Bollom, who grew up north of Houston, designed the house for his parents — a retired schoolteacher and a retired contractor who had a minimal budget to spend but ample trust in their architect son — and his sister and her family. The 3,230-sf interior space is divided between an 1,810-sf primary residence, a 920-sf secondary residence, and 500 sf of shared space.
“Co-living is something I’ve been interested in for some time,” says Bollom, who taught a studio on the subject at UT San Antonio. “How can we bring at least two family dwellings together that could operate separately but also be connected? There’s a lot to consider in this idea when thinking about housing for the future, as it gets more expensive and less available for the average person.”
The primary residence, where Bollom’s parents live, is on the west side of the building and connects with the secondary residence to the east via a large, shared pantry. Exposed pine joists articulate this connector-space and admit daylight from clerestory windows that ensure every room in the house is naturally lit. Each residence has its own entrance and car port, which is also covered by the canopy roof. Everything is on one level, with no steps anywhere, to ensure that it will continue to be a viable abode for its residents as they age. The long but relatively narrow volume of the house also promotes cross-ventilation. Bollom reports that it remains comfortable inside well into the summer months, long after the neighbors have turned on their air conditioners, and energy use records support this.
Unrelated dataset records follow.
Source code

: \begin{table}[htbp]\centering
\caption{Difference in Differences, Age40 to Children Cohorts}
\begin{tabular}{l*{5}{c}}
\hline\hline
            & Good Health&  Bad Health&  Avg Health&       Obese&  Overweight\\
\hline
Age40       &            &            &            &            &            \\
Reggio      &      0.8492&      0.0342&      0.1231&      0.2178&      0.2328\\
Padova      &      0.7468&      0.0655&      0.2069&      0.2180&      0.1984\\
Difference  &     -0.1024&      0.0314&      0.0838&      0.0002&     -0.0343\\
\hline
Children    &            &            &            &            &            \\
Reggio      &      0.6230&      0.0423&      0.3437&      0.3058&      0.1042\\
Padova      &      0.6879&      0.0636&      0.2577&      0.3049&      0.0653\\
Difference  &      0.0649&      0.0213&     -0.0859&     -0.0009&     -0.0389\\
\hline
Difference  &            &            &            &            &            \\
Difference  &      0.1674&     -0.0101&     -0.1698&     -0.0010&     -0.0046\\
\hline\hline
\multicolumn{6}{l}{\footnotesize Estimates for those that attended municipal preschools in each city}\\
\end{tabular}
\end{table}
The 2030 Challenge Zero Tool indicates that in its two years of occupancy, the house operated at a 72 percent reduction of the electricity compared to a similar sized house in this climate. “I’d say it’s performing very well,” Bollom says, “especially considering only passive design strategies are driving this.”
A sustainable house, indeed, but not an expensive house. Averaging out the cost of everything contained beneath the canopy roof, and adding a percentage for the labor and general contracting services Bollom donated to project, the price comes out to about $162 per sf. That figure is competitive with most local production homebuilders. Include a design fee, and it’s competitive with most custom homebuilders. But what the house offers as a piece of architecture and as a solution for the future of sustainable development is worth so much more.
Aaron Seward is editor of Texas Architect.